While sitting with Jevan, waiting for him to pee in the potty chair, we were having a group hug with Rylen in there too. As I was saying, ‘I love you’, he chimes in with a big squishy hug and says, ‘I lub ‘oo, Mom!!’
He enters the kitchen like a ‘Whirlwind’, quietly assessing the layout and then plans just what would be best to mess up the place as Mom makes supper…. He quickly, and noisily, slids all the A B C Letters off the fridge and with great satisfaction listens to them clatter on the floor. Then spies the stool, to which he scurries and slides over to the stove. After climbing up and being told ‘It’s HOT!! Don’t touch!!’ He slithers over to his next ‘Natural Disaster Zone’. He pulls up the carpet from in front of the sink and leaves it in a heap 4 ft away.
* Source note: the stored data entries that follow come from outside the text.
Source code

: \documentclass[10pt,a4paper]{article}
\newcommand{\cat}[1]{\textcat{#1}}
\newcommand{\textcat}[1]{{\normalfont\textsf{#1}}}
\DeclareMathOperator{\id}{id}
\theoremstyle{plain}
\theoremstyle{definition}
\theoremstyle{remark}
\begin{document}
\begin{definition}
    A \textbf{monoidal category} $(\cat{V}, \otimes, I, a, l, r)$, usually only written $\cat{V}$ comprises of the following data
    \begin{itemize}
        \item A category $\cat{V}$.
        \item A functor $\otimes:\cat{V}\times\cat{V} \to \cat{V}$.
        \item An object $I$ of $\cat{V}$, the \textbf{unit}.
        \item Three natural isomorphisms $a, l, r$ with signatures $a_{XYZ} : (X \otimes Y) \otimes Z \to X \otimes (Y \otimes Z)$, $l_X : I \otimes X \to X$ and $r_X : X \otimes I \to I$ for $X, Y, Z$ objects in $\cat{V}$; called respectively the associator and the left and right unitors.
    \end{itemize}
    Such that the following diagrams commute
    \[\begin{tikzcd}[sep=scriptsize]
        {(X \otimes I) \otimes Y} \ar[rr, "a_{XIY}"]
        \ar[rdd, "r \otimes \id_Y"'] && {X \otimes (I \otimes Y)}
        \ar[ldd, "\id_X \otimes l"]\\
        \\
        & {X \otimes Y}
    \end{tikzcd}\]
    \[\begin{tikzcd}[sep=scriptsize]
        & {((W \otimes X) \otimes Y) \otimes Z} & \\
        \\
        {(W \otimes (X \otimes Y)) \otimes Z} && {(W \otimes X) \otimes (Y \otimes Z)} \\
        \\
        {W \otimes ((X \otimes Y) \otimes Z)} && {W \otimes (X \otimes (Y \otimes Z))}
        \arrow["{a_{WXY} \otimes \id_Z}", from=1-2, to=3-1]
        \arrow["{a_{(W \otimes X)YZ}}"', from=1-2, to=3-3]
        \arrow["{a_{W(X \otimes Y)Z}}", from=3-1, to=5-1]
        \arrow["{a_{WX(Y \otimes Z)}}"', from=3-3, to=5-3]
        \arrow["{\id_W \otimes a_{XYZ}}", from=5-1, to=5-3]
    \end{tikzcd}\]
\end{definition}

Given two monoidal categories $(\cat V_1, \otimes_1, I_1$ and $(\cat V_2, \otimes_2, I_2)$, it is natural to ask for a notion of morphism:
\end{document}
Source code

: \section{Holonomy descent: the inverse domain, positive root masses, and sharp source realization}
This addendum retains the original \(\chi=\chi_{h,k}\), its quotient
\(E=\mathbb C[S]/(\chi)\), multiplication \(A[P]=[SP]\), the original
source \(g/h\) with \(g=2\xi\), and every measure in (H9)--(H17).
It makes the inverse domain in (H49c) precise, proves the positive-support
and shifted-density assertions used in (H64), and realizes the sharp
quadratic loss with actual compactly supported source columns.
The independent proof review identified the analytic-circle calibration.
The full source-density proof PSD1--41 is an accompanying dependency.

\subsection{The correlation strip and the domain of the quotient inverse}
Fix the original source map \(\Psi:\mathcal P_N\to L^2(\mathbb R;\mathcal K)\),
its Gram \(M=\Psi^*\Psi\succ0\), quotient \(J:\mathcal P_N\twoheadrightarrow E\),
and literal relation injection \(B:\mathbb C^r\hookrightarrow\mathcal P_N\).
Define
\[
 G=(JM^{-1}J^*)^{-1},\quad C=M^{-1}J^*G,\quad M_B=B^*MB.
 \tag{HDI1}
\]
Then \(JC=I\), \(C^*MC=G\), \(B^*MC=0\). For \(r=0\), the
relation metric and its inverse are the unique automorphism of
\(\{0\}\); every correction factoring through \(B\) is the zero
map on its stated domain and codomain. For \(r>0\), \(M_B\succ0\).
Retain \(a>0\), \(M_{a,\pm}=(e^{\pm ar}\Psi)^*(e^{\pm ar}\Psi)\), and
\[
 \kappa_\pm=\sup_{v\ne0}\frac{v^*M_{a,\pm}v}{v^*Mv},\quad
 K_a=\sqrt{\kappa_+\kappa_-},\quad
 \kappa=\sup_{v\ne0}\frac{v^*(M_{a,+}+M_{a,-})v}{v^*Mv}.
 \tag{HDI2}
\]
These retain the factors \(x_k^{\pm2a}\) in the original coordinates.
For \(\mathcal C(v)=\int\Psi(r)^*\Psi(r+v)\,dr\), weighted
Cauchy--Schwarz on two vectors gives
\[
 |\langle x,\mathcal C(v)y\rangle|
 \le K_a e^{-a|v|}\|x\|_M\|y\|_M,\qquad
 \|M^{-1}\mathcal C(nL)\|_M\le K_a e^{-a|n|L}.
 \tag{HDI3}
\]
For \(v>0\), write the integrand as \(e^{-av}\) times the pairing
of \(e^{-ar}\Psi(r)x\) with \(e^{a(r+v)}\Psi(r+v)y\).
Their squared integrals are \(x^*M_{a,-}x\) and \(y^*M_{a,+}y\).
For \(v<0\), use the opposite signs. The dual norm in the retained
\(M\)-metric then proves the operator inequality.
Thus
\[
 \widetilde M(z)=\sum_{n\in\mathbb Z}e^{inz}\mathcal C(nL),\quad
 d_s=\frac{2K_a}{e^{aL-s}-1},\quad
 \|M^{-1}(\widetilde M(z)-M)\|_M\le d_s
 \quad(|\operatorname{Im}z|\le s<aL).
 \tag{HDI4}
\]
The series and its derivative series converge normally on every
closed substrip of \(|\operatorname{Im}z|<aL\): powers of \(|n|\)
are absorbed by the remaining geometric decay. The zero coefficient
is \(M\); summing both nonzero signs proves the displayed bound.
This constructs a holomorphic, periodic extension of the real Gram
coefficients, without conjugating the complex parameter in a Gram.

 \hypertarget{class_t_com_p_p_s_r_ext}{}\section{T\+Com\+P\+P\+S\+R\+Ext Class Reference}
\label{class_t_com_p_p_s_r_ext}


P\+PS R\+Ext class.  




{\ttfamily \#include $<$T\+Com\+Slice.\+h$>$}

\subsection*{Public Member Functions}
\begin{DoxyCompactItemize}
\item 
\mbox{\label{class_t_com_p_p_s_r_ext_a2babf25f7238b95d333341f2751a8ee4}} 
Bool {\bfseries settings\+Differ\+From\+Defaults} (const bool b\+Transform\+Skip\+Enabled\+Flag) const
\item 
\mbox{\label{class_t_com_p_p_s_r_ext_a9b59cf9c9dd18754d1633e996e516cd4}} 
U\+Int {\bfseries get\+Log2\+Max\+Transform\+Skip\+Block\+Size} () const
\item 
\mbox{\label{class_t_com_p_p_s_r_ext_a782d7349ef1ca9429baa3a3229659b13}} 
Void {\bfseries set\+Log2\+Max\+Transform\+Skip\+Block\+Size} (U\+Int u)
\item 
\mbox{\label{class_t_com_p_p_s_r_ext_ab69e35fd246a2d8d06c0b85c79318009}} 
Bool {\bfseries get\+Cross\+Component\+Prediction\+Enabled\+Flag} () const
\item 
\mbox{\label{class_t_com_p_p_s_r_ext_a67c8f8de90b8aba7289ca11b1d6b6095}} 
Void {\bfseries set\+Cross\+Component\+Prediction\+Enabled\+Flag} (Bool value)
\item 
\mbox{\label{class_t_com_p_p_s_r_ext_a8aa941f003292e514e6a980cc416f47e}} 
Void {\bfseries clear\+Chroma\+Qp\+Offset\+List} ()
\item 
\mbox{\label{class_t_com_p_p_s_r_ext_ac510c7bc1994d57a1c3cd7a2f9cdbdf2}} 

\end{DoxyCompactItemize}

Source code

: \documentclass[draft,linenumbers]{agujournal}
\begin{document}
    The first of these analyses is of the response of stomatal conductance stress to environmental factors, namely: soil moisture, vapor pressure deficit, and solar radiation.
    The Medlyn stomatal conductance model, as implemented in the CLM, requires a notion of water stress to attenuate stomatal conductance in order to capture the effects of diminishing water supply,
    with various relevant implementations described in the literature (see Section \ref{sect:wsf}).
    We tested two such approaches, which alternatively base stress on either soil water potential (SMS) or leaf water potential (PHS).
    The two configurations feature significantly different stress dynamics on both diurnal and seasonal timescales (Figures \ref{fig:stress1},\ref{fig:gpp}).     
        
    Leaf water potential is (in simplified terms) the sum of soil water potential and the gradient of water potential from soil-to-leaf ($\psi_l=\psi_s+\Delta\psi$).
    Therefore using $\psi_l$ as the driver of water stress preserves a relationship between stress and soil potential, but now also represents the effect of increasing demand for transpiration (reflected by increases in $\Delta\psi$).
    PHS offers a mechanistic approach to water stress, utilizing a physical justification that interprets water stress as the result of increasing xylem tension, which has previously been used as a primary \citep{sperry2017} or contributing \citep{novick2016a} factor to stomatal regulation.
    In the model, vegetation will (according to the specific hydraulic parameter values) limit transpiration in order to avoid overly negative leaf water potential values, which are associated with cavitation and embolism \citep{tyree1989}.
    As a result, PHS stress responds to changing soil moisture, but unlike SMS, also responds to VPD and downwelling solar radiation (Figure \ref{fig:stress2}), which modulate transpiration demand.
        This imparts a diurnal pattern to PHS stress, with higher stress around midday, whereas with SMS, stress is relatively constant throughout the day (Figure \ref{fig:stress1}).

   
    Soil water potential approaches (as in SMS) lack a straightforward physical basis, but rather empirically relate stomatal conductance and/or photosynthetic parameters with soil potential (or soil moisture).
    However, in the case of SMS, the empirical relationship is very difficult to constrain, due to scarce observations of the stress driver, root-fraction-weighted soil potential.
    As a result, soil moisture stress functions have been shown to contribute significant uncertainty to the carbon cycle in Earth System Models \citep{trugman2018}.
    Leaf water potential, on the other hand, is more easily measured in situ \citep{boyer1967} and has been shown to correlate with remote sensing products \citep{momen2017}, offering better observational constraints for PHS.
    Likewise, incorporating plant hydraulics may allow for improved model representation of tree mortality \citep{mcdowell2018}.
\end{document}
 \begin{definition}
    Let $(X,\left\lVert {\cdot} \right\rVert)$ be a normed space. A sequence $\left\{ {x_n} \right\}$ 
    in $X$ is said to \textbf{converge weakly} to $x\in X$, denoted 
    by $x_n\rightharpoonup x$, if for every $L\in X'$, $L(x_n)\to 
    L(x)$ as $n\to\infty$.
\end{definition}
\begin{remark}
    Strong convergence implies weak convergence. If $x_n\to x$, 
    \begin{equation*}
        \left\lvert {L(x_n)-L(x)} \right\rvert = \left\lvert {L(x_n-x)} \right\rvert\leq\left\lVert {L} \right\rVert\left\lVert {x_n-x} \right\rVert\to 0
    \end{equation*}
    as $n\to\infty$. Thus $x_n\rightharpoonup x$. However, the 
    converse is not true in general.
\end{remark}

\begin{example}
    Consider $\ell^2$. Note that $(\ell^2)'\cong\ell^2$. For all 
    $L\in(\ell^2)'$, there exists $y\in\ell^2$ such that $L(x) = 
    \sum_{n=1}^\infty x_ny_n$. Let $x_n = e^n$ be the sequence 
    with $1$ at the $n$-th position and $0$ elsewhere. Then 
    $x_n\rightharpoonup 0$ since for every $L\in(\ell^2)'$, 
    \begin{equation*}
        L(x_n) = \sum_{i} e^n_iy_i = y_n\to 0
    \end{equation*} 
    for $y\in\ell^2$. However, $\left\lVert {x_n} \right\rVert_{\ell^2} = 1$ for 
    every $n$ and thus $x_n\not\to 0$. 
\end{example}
And then nonchalantly walks out of the room, as if it ALL went just according to plan!! Mission Accomplished!!! Now Mom has to clatter her way through those ‘letters’ to get to the fridge and step over, on or around the stool in front of the stove plus stumble over the carpet if she walks anywhere around the sink!! I declare it was a premeditated mission!! -Rylen
As Collin was getting dressed he remarked, ‘It been 8 days sin’ I weared this shirt, I not think it gonna fit me!’ He puts it on and say’s, ‘I guess it does.’
We walk out the door of Walmart and Jevan say’s, ‘It col(d), Mom.’ ‘Well, hurry, lets go to the van.’ He spies a piller thing, 5 ft out the door, gives it a BIG hug for 10 seconds and then walks around it. And around it and around it and around it. Oblivious to the cold and wind. And I couldn’t get him to leave the dumb thing!! And a couple of people were highly amused by the whole thing as well. At least they were understanding about it. ‘I remember those days, you can’t get them to hurry for anything or do what ya want them too.’
‘Mom, what all animals do people have on a farm.’ Together we name off cows, horses, pigs, goats, donkeys, chickens, ducks, sheep, goats and mice. Collin stands there thinking and then asks, ‘What else is on the menu??’
Love the way Jevan comes into the house… saying, ‘MOM! Mom. MOM. MOm.’ In a sing song way. Wish I could record it some how.The first ‘Mom’ goes up, the second goes down. And he says it over and over and over, no matter if I answer, until I come to get him undressed. At least it sounds better then hollaring or screaming.